How to Analyze Beams Using Virtual Work?

Create the Virtual Deflected Shape

This section will discuss how to get the reaction at $A$ using the virtual work method.

The first step is to allow $R_A$ to perform virtual work on the beam and allow it to create an imaginary deflected shape. To develop such deflection, think of the structure as a lever with support $B$ as the pivot point. As $R_A$ acts upwards, the beam rotates at hinge support $B$, producing the deflected shape below.

Get Total Work

Next, we solve the "net" work $W_{tot}$ due to external $W_e$ and internal forces $W_i$. In our example:

• The external work $W_e$ is from the actual loads and their imaginary displacement.
• The internal work $W_i$ is from the $R_A$ and its imaginary displacement.

From these, the sum of external work is equal to

$W_e=-40\left({\delta }_C\right)-80\left({\delta }_D\right)+16\left({\delta }_E\right)+4[\frac{1}{2}(3)\left({\delta }_E\right)]$

Recall that work is positive when the force (moment) and displacement (rotation) are in the same direction and negative if otherwise.

For the uniform load in segment $BE$, work is force times the covered area on the deflected shape.

On the other hand, the internal work is equal to

$W_i=R_A\left({\delta }_A\right)$

Now that we have $W_e$ and $W_i$, we can solve for the $W_{tot}$:

$W_{tot}=W_e+W_i$

$W_{tot}=-40\left({\delta }_C\right)-80\left({\delta }_D\right)+16\left({\delta }_E\right)+4[\frac{1}{2}(3)\left({\delta }_E\right)]+R_A\left({\delta }_A\right)$

Apply Work-Energy Theorem and Equilibrium

With the total work obtained, we can apply the static equilibrium principle and work-energy theorem to get the following:

$0=-40\left({\delta }_C\right)-80\left({\delta }_D\right)+16\left({\delta }_E\right)+4[\frac{1}{2}(3)\left({\delta }_E\right)]+R_A\left({\delta }_A\right)$

Notice that this expression has many unknowns; however, we can express the displacements in terms of another by doing ratio and proportion on the deflected shape.
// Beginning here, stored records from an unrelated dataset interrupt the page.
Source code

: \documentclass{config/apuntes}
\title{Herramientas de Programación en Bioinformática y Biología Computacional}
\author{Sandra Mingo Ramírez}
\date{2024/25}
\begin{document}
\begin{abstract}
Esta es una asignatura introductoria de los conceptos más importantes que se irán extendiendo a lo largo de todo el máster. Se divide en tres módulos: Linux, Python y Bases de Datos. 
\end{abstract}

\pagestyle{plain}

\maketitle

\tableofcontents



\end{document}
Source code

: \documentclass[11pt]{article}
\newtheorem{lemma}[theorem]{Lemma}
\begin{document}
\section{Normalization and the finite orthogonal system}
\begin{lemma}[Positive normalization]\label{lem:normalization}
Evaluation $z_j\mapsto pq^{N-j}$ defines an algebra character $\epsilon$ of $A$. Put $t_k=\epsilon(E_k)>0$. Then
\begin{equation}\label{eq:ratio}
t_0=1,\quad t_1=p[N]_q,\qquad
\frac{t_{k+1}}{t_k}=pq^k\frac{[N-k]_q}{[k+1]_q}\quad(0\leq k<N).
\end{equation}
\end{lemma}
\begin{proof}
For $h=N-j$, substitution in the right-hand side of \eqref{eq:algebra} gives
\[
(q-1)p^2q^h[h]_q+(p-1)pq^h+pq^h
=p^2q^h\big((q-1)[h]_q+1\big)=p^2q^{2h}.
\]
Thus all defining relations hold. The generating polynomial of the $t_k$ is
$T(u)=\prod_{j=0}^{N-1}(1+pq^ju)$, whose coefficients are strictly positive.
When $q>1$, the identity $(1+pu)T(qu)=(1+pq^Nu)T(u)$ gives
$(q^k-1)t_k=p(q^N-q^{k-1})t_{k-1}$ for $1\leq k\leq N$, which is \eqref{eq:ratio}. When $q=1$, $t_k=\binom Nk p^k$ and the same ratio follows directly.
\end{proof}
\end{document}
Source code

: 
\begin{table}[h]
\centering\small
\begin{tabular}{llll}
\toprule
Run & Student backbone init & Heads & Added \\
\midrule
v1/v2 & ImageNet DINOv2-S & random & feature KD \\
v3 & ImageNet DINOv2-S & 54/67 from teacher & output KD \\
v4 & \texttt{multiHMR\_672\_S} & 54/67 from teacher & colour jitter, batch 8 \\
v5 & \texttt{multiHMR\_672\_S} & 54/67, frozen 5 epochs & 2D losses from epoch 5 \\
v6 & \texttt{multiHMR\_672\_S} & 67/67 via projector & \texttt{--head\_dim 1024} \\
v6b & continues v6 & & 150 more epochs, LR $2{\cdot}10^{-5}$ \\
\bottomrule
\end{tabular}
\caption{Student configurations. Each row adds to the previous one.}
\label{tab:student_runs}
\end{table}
Our goal here is now to express all imaginary translations in one variable (say ${\delta }_A$):

$\frac{{\delta }_A}{8}=\frac{{\delta }_C}{5}=\frac{{\delta }_D}{2}=\frac{{\delta }_E}{3}$

${\delta }_C=\frac{5}{8}{\delta }_A$

${\delta }_D=\frac{2}{8}{\delta }_A$

${\delta }_E=\frac{3}{8}{\delta }_A$

Substituting these values to the original equation, we get the following:

$R_A\left({\delta }_A\right)+[-40\left(\frac{5}{8}{\delta }_A\right)-80\left(\frac{2}{8}{\delta }_A\right)+16\left(\frac{3}{8}{\delta }_A\right)+4[\frac{1}{2}(3)\left(\frac{3}{8}{\delta }_A\right)]]=0$

We can cancel out all ${\delta }_A$ which will make $R_A$ the only remaining unknown quantity; hence:

$R_A=36.75kN$

We can double-check your answer by taking a moment summation at $B$ to solve for the reaction at $A$ and compare it with our answer.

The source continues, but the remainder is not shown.